Road to ML Engineer #67 - Structure and Motion

The blog post introduces some deep learning algorithms for V-SLAM/SAM in computer vision.

In the previous article, we covered optical flow and feature tracking (Bayes filters) as related computer vision tasks for Structure from Motion (SfM). However, there are other computer vision tasks that are more closely related to SfM, called Visual Simultaneous Localization and Mapping (V-SLAM) or Structure and Motion (SaM). As their names suggest, these tasks involve estimating camera poses (rotation and translation) and depths of points to simultaneously localize the camera and map the scene captured by video frames or multiple images from different angles. In this article, we will cover advanced deep learning algorithms for V-SLAM/SaM and their prerequisite knowledge.

Gauss-Newton Method

In the article on SfM, we touched on using a non-linear method for bundle adjustment. The primary method used for bundle adjustment here is the Gauss-Newton method, which is an extension of Newton's method, or the Newton-Raphson method. Newton-Raphson uses a second-order Taylor expansion of a non-linear function $f(x)$ and gradually approaches a minimum by finding the minimum of the quadratic approximation, whose derivation is shown below.

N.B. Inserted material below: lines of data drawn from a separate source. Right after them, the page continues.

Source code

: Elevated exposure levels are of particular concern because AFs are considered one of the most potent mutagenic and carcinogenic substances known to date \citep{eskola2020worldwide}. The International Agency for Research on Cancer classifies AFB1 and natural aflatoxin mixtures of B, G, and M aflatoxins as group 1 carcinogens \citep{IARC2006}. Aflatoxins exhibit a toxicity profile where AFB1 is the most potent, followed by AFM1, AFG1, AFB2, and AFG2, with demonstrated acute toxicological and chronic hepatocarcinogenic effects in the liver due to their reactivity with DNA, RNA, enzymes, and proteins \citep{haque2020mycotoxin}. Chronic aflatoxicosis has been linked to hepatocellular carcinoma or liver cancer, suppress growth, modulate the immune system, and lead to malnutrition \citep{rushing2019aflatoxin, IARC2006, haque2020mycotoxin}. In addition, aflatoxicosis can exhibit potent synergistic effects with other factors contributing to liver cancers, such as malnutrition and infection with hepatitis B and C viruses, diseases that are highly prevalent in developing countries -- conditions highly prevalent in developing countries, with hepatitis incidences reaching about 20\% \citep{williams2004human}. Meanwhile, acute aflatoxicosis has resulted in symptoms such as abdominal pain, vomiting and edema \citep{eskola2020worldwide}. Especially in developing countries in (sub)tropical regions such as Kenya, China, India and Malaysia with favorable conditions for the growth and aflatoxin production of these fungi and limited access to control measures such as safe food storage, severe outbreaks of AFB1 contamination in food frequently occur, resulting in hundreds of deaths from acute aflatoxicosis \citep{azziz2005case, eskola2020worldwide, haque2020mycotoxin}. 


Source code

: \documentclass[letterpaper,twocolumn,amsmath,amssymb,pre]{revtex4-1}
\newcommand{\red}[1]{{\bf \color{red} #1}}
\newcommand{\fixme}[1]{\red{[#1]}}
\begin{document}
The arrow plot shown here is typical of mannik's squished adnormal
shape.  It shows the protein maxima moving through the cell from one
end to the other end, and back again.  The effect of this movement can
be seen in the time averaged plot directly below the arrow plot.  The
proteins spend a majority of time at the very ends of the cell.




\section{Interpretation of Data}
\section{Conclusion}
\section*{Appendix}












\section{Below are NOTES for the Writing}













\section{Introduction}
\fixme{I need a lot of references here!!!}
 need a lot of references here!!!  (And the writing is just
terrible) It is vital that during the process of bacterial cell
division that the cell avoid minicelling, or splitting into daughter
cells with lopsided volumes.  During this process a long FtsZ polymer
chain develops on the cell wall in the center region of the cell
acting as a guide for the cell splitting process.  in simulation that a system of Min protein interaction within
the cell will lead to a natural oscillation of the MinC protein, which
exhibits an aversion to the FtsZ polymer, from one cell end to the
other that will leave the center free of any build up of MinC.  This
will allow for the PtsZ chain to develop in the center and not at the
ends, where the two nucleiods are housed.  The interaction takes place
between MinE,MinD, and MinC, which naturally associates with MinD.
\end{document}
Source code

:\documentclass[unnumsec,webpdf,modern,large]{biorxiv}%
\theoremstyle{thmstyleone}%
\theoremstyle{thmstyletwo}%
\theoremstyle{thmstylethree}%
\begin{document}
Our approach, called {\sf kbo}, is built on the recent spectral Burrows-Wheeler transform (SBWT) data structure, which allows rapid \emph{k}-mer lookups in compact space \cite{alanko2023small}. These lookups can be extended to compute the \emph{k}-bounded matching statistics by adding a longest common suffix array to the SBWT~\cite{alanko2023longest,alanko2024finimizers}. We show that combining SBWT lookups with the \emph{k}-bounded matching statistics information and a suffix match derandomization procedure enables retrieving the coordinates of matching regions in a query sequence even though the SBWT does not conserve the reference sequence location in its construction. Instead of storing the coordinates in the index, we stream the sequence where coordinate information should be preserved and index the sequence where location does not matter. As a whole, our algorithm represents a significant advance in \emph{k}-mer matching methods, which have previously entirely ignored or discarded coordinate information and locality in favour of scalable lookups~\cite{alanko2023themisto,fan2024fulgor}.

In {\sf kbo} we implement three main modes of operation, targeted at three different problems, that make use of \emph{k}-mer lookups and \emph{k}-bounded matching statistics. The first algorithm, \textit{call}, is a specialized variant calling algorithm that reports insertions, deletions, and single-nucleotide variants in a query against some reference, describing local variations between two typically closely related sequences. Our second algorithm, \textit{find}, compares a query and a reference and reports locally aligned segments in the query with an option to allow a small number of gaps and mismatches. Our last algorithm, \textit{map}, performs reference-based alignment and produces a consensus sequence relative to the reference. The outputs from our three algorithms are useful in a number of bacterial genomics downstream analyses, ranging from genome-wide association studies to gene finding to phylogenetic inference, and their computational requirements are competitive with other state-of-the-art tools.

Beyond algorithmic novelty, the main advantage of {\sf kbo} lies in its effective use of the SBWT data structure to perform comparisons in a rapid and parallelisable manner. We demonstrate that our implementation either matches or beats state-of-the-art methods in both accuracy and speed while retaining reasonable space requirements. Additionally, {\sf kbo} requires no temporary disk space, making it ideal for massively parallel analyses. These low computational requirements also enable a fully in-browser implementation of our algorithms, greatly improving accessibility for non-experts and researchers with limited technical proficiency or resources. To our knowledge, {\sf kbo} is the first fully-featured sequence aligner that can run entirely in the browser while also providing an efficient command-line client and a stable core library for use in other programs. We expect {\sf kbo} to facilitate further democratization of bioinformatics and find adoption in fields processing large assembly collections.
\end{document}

f(x_{t+1}) = f(x_t + \alpha) \approx f(x_t) + f'(x_t)\alpha + \frac{1}{2}f''(x_t)\alpha^2 \\ 0 = \frac{d}{d\alpha} (f(x_t) + f'(x_t)\alpha + \frac{1}{2}f''(x_t)\alpha^2 ) = f'(x_t) + f''(x_t)\alpha \\ \alpha = -\frac{f'(x_t)}{f''(x_t)} \\ x_{t+1} = x_t - \frac{f'(x_t)}{f''(x_t)}

Here, we assume that the second derivative of the quadratic approximation (the Hessian) is positive, and the quadratic approximation is convex, allowing us to find the minimum by taking the derivative and setting it to zero. This yields the appropriate update value $\alpha$ using the Jacobian and Hessian, which can approach the minimum. Unlike gradient descent, this method considers the Hessian (or concavity), potentially converging faster for some functions. However, it can be unstable when the assumption of a positive Hessian is not met. Furthermore, computing the Hessian is often computationally expensive, making Newton's method impractical. The Gauss-Newton method addresses this by approximating the Hessian and utilizes Newton's method to minimize the square of the residuals.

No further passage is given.